An email scam is making the rounds, and this time, the email isn’t coming from a “Nigerian prince.” Instead, it’s a little bit more clever.  The person sending it claims to be someone you know who has lost their passport (and usually the rest of their wallet) overseas. Alternately, they may claim that all of their credit cards have been stolen, and that the hotel they are staying in is holding their passport until they get their money.  Either way, they need you to send them money now, preferably via Western Union. Reporters for both the Lansing Journal and the Chicago Tribune have recently experienced variants of this phishing scam.

Don’t fall for it.  Look, a lost passport overseas can be unpleasant, to say the least, but it’s a situation that can be resolved with a trip to the nearest US Embassy.

If you lose your wallet as well as your passport, the US Embassy can assist you with that, also. From the Department of State’s website, here is a rundown of what they can do for Americans who are stranded overseas:

If destitute, Americans can turn to a U.S. consular officer abroad for help. ACS will help by contacting the destitute person’s family, friends, or business associates to raise private funds. It will help transmit these funds to destitute Americans.

ACS transfers approximately 3 million dollars a year in private emergency funds. It can approve small government loans to destitute Americans abroad until private funds arrive.

ACS also approves repatriation loans to pay for destitute Americans’ direct return to the U.S. Each year over $500,000 is loaned to destitute Americans.

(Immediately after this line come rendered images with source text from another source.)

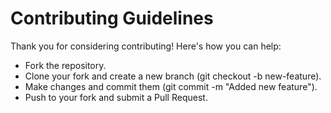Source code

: # Contributing Guidelines

Thank you for considering contributing! Here's how you can help:

- Fork the repository.
- Clone your fork and create a new branch (git checkout -b new-feature).
- Make changes and commit them (git commit -m "Added new feature").
- Push to your fork and submit a Pull Request.
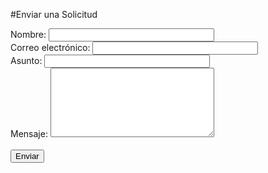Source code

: #Enviar una Solicitud
<br>

<meta name="description" content="Formulario de Contacto Dinex">
<script type="text/javascript"
        src="../solicitud.js"></script>        

<script src="https://code.jquery.com/jquery-1.10.2.js"></script>

<div id='result'>
<form id="contact_form" action="https://dinex.zendesk.com/requests/embedded/create/"; method="POST" onsubmit="return validateForm();" enctype="multipart/form-data" novalidate="novalidate">
  <div class="rowsubmit">
    <div class="col-sm-10">
        <label class="required" for="name">Nombre:</label>
        <input id="name" name="name" type="text" class="form-control" value="" size="30" />
        <span id="name_validation" class="error"></span>
    </div> 
  </div>
  
  <div class="rowsubmit">
    <div class="col-sm-10">
        <label class="required" for="email">Correo electrónico:</label>
        <input id="email" name="email" type="text" class="form-control" value="" size="30" />
        <span id="email_validation" class="error"></span>
    </div>
  </div>
 
   <div class="rowsubmit">
    <div class="col-sm-10">
        <label class="required" for="subject">Asunto:</label>
        <input id="subject" name="subject" type="text" class="form-control" value="" size="30" />
        <span id="subject_validation" class="error"></span>
    </div>
  </div>
  
  <div class="rowsubmit">
    <div class="col-sm-10">
        <label class="required" for="description">Mensaje:</label>
        <textarea id="description" name="description" class="form-control" rows="7" cols="30"></textarea>
        <span id="description_validation" class="error"></span>
    </div>
  </div>
  
  <div class="rowend">
    <div class="col-sm-10">
      <br>
      <button id='submit' type='submit' class='btn btn-primary'>Enviar</button>
    </div>
  </div>
  
</form>
</div>
<!-- JQuery to handle zendesk response -->
<script>
// Attach a submit handler to the form
$( "#contact_form" ).submit(function( event ) {
 
  // Stop form from submitting normally
  event.preventDefault();
 
  // Get some values from elements on the page:
  var $form = $( this ),
    data = $( "#contact_form" ).serialize(),
    url = $form.attr( "action" );
 
  // Send the data using post
  var posting = $.post( url, data );
 
  // Put the results in a div
  posting.done(function( data ) {
    var content = data.message.toString().split(' ');
    var response = "<b> Solicitud " + content[1] +  " fue creada exitosamente. </b> <br> <a href='/'>Volver</a>";
    $( "#result" ).empty().append( response );
    
  });
});
</script>
<!-- End JQuery -->

<!-- Disqus - Disable for now
# Deja tus comentarios 
<div id="disqus_thread"></div>
<script type="text/javascript">
    /* * * CONFIGURATION VARIABLES * * */
    var disqus_shortname = 'dinexinfo';

    /* * * DON'T EDIT BELOW THIS LINE * * */
    (function() {
        var dsq = document.createElement('script'); dsq.type = 'text/javascript'; dsq.async = true;
        dsq.src = '//' + disqus_shortname + '.disqus.com/embed.js';
        (document.getElementsByTagName('head')[0] || document.getElementsByTagName('body')[0]).appendChild(dsq);
    })();
</script>
<noscript>Please enable JavaScript to view the <a href="https://disqus.com/?ref_noscript" rel="nofollow">comments powered by Disqus.</a></noscript>      
End Disqus -->

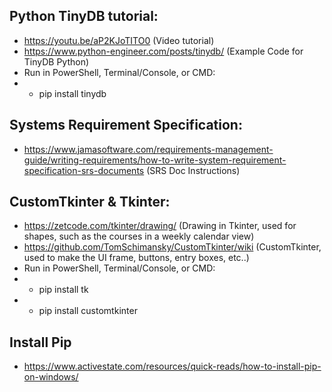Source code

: ## Python TinyDB tutorial:
- https://youtu.be/aP2KJoTITO0 (Video tutorial)
- https://www.python-engineer.com/posts/tinydb/ (Example Code for TinyDB Python)
- Run in PowerShell, Terminal/Console, or CMD:
- - pip install tinydb

## Systems Requirement Specification:
- https://www.jamasoftware.com/requirements-management-guide/writing-requirements/how-to-write-system-requirement-specification-srs-documents (SRS Doc Instructions)

## CustomTkinter & Tkinter:
- https://zetcode.com/tkinter/drawing/ (Drawing in Tkinter, used for shapes, such as the courses in a weekly calendar view)
- https://github.com/TomSchimansky/CustomTkinter/wiki (CustomTkinter, used to make the UI frame, buttons, entry boxes, etc..)
- Run in PowerShell, Terminal/Console, or CMD:
- - pip install tk 
- - pip install customtkinter

## Install Pip
- https://www.activestate.com/resources/quick-reads/how-to-install-pip-on-windows/
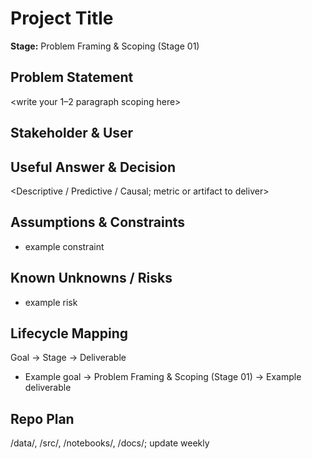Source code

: # Project Title
**Stage:** Problem Framing & Scoping (Stage 01)

## Problem Statement
<write your 1–2 paragraph scoping here>

## Stakeholder & User
<who uses the results>

## Useful Answer & Decision
<Descriptive / Predictive / Causal; metric or artifact to deliver>

## Assumptions & Constraints
- example constraint

## Known Unknowns / Risks
- example risk

## Lifecycle Mapping
Goal → Stage → Deliverable
- Example goal → Problem Framing & Scoping (Stage 01) → Example deliverable

## Repo Plan
/data/, /src/, /notebooks/, /docs/; update weekly
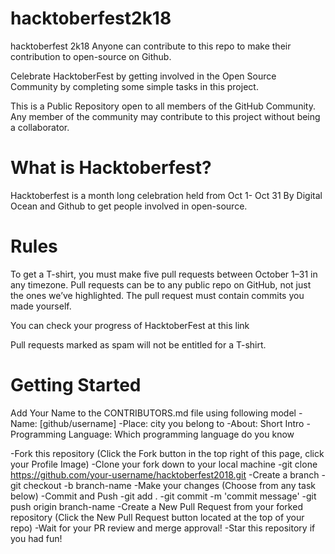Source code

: # hacktoberfest2k18
hacktoberfest 2k18
Anyone can contribute to this repo to make their contribution to open-source on Github.

Celebrate HacktoberFest by getting involved in the Open Source Community by completing some simple tasks in this project.

This is a Public Repository open to all members of the GitHub Community. Any member of the community may contribute to this project without being a collaborator.

# What is Hacktoberfest?
Hacktoberfest is a month long celebration held from Oct 1- Oct 31 By Digital Ocean and Github to get people involved in open-source.

# Rules
To get a T-shirt, you must make five pull requests between October 1–31 in any timezone. Pull requests can be to any public repo on GitHub, not just the ones we’ve highlighted. The pull request must contain commits you made yourself. 

You can check your progress of HacktoberFest at this link

Pull requests marked as spam will not be entitled for a T-shirt.

# Getting Started

Add Your Name to the CONTRIBUTORS.md file using following model
-Name: [github/username] 
-Place: city you belong to
-About: Short Intro
-Programming Language: Which programming language do you know

-Fork this repository (Click the Fork button in the top right of this page, click your Profile Image)
-Clone your fork down to your local machine
-git clone https://github.com/your-username/hacktoberfest2018.git
-Create a branch
-git checkout -b branch-name
-Make your changes (Choose from any task below)
-Commit and Push
-git add .
-git commit -m 'commit message'
-git push origin branch-name
-Create a New Pull Request from your forked repository (Click the New Pull Request button located at the top of your repo)
-Wait for your PR review and merge approval!
-Star this repository if you had fun!
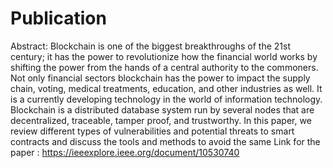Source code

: # Publication
Abstract:
Blockchain is one of the biggest breakthroughs of the 21st century; it has the power to revolutionize how the financial world works by shifting the power from the hands of a central authority to the commoners. Not only financial sectors blockchain has the power to impact the supply chain, voting, medical treatments, education, and other industries as well. It is a currently developing technology in the world of information technology. Blockchain is a distributed database system run by several nodes that are decentralized, traceable, tamper proof, and trustworthy. In this paper, we review different types of vulnerabilities and potential threats to smart contracts and discuss the tools and methods to avoid the same
Link for the paper : https://ieeexplore.ieee.org/document/10530740
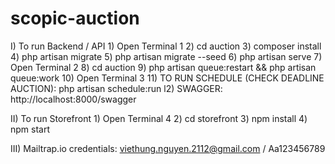 # scopic-auction
I) To run Backend / API
	1) Open Terminal 1
	2) cd auction
	3) composer install
	4) php artisan migrate
	5) php artisan migrate --seed
	6) php artisan serve
	7) Open Terminal 2
	8) cd auction
	9) php artisan queue:restart && php artisan queue:work
	10) Open Terminal 3
	11) TO RUN SCHEDULE (CHECK DEADLINE AUCTION): php artisan schedule:run
	l2) SWAGGER: http://localhost:8000/swagger

II) To run Storefront
	1) Open Terminal 4
	2) cd storefront
	3) npm install
	4) npm start
	
III) Mailtrap.io credentials:
	viethung.nguyen.2112@gmail.com / Aa123456789
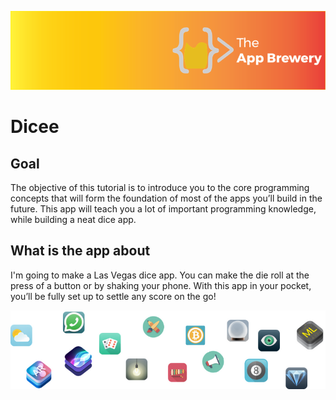 ![App Brewery Banner](Documentation/AppBreweryBanner.png)

# Dicee

## Goal

The objective of this tutorial is to introduce you to the core programming concepts that will form the foundation of most of the apps you’ll build in the future. This app will teach you a lot of important programming knowledge, while building a neat dice app.

## What is the app about

I'm going to make a Las Vegas dice app. You can make the die roll at the press of a button or by shaking your phone. With this app in your pocket, you’ll be fully set up to settle any score on the go!








![End Banner](Documentation/readme-end-banner.png)

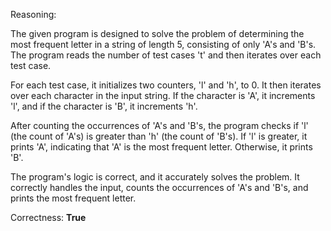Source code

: Reasoning:

The given program is designed to solve the problem of determining the most frequent letter in a string of length 5, consisting of only 'A's and 'B's. The program reads the number of test cases 't' and then iterates over each test case.

For each test case, it initializes two counters, 'l' and 'h', to 0. It then iterates over each character in the input string. If the character is 'A', it increments 'l', and if the character is 'B', it increments 'h'.

After counting the occurrences of 'A's and 'B's, the program checks if 'l' (the count of 'A's) is greater than 'h' (the count of 'B's). If 'l' is greater, it prints 'A', indicating that 'A' is the most frequent letter. Otherwise, it prints 'B'.

The program's logic is correct, and it accurately solves the problem. It correctly handles the input, counts the occurrences of 'A's and 'B's, and prints the most frequent letter.

Correctness: **True**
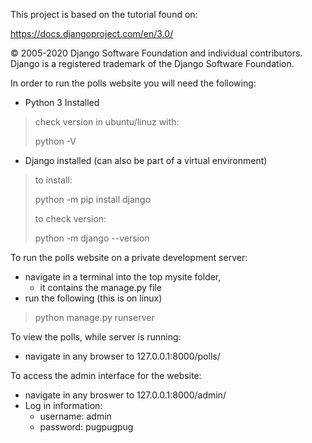 This project is based on the tutorial found on:

https://docs.djangoproject.com/en/3.0/

© 2005-2020 Django Software Foundation and individual contributors. Django is a registered trademark of the Django Software Foundation. 

In order to run the polls website you will need the following:

- Python 3 Installed
> check version in ubuntu/linuz with:
>
> python -V

- Django installed (can also be part of a virtual environment)
> to install:
>
> python -m pip install django
>
> to check version:
>
> python -m django --version

To run the polls website on a private development server:
- navigate in a terminal into the top mysite folder,
    - it contains the manage.py file
- run the following (this is on linux)
> python manage.py runserver

To view the polls, while server is running:
- navigate in any browser to 127.0.0.1:8000/polls/

To access the admin interface for the website:
- navigate in any broswer to 127.0.0.1:8000/admin/
- Log in information:
    - username: admin
    - password: pugpugpug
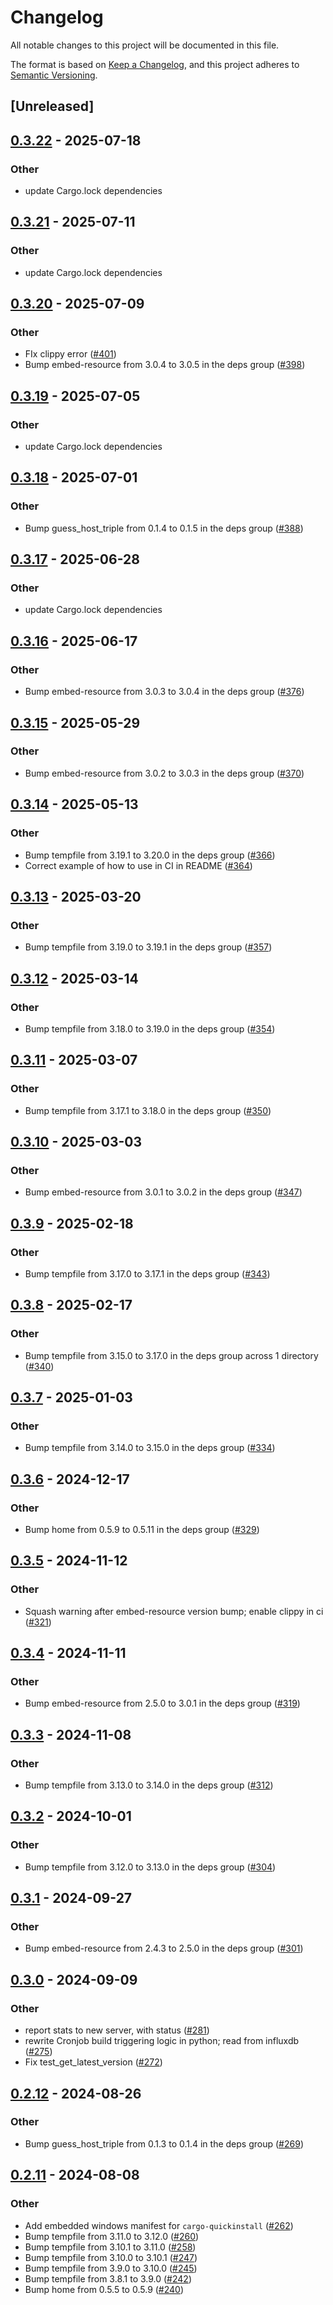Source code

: # Changelog
All notable changes to this project will be documented in this file.

The format is based on [Keep a Changelog](https://keepachangelog.com/en/1.0.0/),
and this project adheres to [Semantic Versioning](https://semver.org/spec/v2.0.0.html).

## [Unreleased]

## [0.3.22](https://github.com/cargo-bins/cargo-quickinstall/compare/v0.3.21...v0.3.22) - 2025-07-18

### Other

- update Cargo.lock dependencies

## [0.3.21](https://github.com/cargo-bins/cargo-quickinstall/compare/v0.3.20...v0.3.21) - 2025-07-11

### Other

- update Cargo.lock dependencies

## [0.3.20](https://github.com/cargo-bins/cargo-quickinstall/compare/v0.3.19...v0.3.20) - 2025-07-09

### Other

- FIx clippy error ([#401](https://github.com/cargo-bins/cargo-quickinstall/pull/401))
- Bump embed-resource from 3.0.4 to 3.0.5 in the deps group ([#398](https://github.com/cargo-bins/cargo-quickinstall/pull/398))

## [0.3.19](https://github.com/cargo-bins/cargo-quickinstall/compare/v0.3.18...v0.3.19) - 2025-07-05

### Other

- update Cargo.lock dependencies

## [0.3.18](https://github.com/cargo-bins/cargo-quickinstall/compare/v0.3.17...v0.3.18) - 2025-07-01

### Other

- Bump guess_host_triple from 0.1.4 to 0.1.5 in the deps group ([#388](https://github.com/cargo-bins/cargo-quickinstall/pull/388))

## [0.3.17](https://github.com/cargo-bins/cargo-quickinstall/compare/v0.3.16...v0.3.17) - 2025-06-28

### Other

- update Cargo.lock dependencies

## [0.3.16](https://github.com/cargo-bins/cargo-quickinstall/compare/v0.3.15...v0.3.16) - 2025-06-17

### Other

- Bump embed-resource from 3.0.3 to 3.0.4 in the deps group ([#376](https://github.com/cargo-bins/cargo-quickinstall/pull/376))

## [0.3.15](https://github.com/cargo-bins/cargo-quickinstall/compare/v0.3.14...v0.3.15) - 2025-05-29

### Other

- Bump embed-resource from 3.0.2 to 3.0.3 in the deps group ([#370](https://github.com/cargo-bins/cargo-quickinstall/pull/370))

## [0.3.14](https://github.com/cargo-bins/cargo-quickinstall/compare/v0.3.13...v0.3.14) - 2025-05-13

### Other

- Bump tempfile from 3.19.1 to 3.20.0 in the deps group ([#366](https://github.com/cargo-bins/cargo-quickinstall/pull/366))
- Correct example of how to use in CI in README ([#364](https://github.com/cargo-bins/cargo-quickinstall/pull/364))

## [0.3.13](https://github.com/cargo-bins/cargo-quickinstall/compare/v0.3.12...v0.3.13) - 2025-03-20

### Other

- Bump tempfile from 3.19.0 to 3.19.1 in the deps group ([#357](https://github.com/cargo-bins/cargo-quickinstall/pull/357))

## [0.3.12](https://github.com/cargo-bins/cargo-quickinstall/compare/v0.3.11...v0.3.12) - 2025-03-14

### Other

- Bump tempfile from 3.18.0 to 3.19.0 in the deps group ([#354](https://github.com/cargo-bins/cargo-quickinstall/pull/354))

## [0.3.11](https://github.com/cargo-bins/cargo-quickinstall/compare/v0.3.10...v0.3.11) - 2025-03-07

### Other

- Bump tempfile from 3.17.1 to 3.18.0 in the deps group ([#350](https://github.com/cargo-bins/cargo-quickinstall/pull/350))

## [0.3.10](https://github.com/cargo-bins/cargo-quickinstall/compare/v0.3.9...v0.3.10) - 2025-03-03

### Other

- Bump embed-resource from 3.0.1 to 3.0.2 in the deps group ([#347](https://github.com/cargo-bins/cargo-quickinstall/pull/347))

## [0.3.9](https://github.com/cargo-bins/cargo-quickinstall/compare/v0.3.8...v0.3.9) - 2025-02-18

### Other

- Bump tempfile from 3.17.0 to 3.17.1 in the deps group ([#343](https://github.com/cargo-bins/cargo-quickinstall/pull/343))

## [0.3.8](https://github.com/cargo-bins/cargo-quickinstall/compare/v0.3.7...v0.3.8) - 2025-02-17

### Other

- Bump tempfile from 3.15.0 to 3.17.0 in the deps group across 1 directory ([#340](https://github.com/cargo-bins/cargo-quickinstall/pull/340))

## [0.3.7](https://github.com/cargo-bins/cargo-quickinstall/compare/v0.3.6...v0.3.7) - 2025-01-03

### Other

- Bump tempfile from 3.14.0 to 3.15.0 in the deps group ([#334](https://github.com/cargo-bins/cargo-quickinstall/pull/334))

## [0.3.6](https://github.com/cargo-bins/cargo-quickinstall/compare/v0.3.5...v0.3.6) - 2024-12-17

### Other

- Bump home from 0.5.9 to 0.5.11 in the deps group ([#329](https://github.com/cargo-bins/cargo-quickinstall/pull/329))

## [0.3.5](https://github.com/cargo-bins/cargo-quickinstall/compare/v0.3.4...v0.3.5) - 2024-11-12

### Other

- Squash warning after embed-resource version bump; enable clippy in ci ([#321](https://github.com/cargo-bins/cargo-quickinstall/pull/321))

## [0.3.4](https://github.com/cargo-bins/cargo-quickinstall/compare/v0.3.3...v0.3.4) - 2024-11-11

### Other

- Bump embed-resource from 2.5.0 to 3.0.1 in the deps group ([#319](https://github.com/cargo-bins/cargo-quickinstall/pull/319))

## [0.3.3](https://github.com/cargo-bins/cargo-quickinstall/compare/v0.3.2...v0.3.3) - 2024-11-08

### Other

- Bump tempfile from 3.13.0 to 3.14.0 in the deps group ([#312](https://github.com/cargo-bins/cargo-quickinstall/pull/312))

## [0.3.2](https://github.com/cargo-bins/cargo-quickinstall/compare/v0.3.1...v0.3.2) - 2024-10-01

### Other

- Bump tempfile from 3.12.0 to 3.13.0 in the deps group ([#304](https://github.com/cargo-bins/cargo-quickinstall/pull/304))

## [0.3.1](https://github.com/cargo-bins/cargo-quickinstall/compare/v0.3.0...v0.3.1) - 2024-09-27

### Other

- Bump embed-resource from 2.4.3 to 2.5.0 in the deps group ([#301](https://github.com/cargo-bins/cargo-quickinstall/pull/301))

## [0.3.0](https://github.com/cargo-bins/cargo-quickinstall/compare/v0.2.12...v0.3.0) - 2024-09-09

### Other

- report stats to new server, with status ([#281](https://github.com/cargo-bins/cargo-quickinstall/pull/281))
- rewrite Cronjob build triggering logic in python; read from influxdb ([#275](https://github.com/cargo-bins/cargo-quickinstall/pull/275))
- Fix test_get_latest_version ([#272](https://github.com/cargo-bins/cargo-quickinstall/pull/272))

## [0.2.12](https://github.com/cargo-bins/cargo-quickinstall/compare/v0.2.11...v0.2.12) - 2024-08-26

### Other
- Bump guess_host_triple from 0.1.3 to 0.1.4 in the deps group ([#269](https://github.com/cargo-bins/cargo-quickinstall/pull/269))

## [0.2.11](https://github.com/cargo-bins/cargo-quickinstall/compare/v0.2.10...v0.2.11) - 2024-08-08

### Other
- Add embedded windows manifest for `cargo-quickinstall` ([#262](https://github.com/cargo-bins/cargo-quickinstall/pull/262))
- Bump tempfile from 3.11.0 to 3.12.0 ([#260](https://github.com/cargo-bins/cargo-quickinstall/pull/260))
- Bump tempfile from 3.10.1 to 3.11.0 ([#258](https://github.com/cargo-bins/cargo-quickinstall/pull/258))
- Bump tempfile from 3.10.0 to 3.10.1 ([#247](https://github.com/cargo-bins/cargo-quickinstall/pull/247))
- Bump tempfile from 3.9.0 to 3.10.0 ([#245](https://github.com/cargo-bins/cargo-quickinstall/pull/245))
- Bump tempfile from 3.8.1 to 3.9.0 ([#242](https://github.com/cargo-bins/cargo-quickinstall/pull/242))
- Bump home from 0.5.5 to 0.5.9 ([#240](https://github.com/cargo-bins/cargo-quickinstall/pull/240))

The moral of the story? Don’t send any money overseas based on an email. If you think your friend is really in trouble, request a phone call, or call the US Embassy where they are claiming to be stranded to confirm the story before you start throwing money at them.

Also, if you or someone you care about experiences a lost or stolen passport overseas, don’t reach out to people by email, as you’ll likely be mistaken for a scammer. Instead, contact the nearest US Embassy for help.  Expediting companies like can’t help you if you’re outside the US, but the good news is that the US Embassy can replace a lost passport very quickly.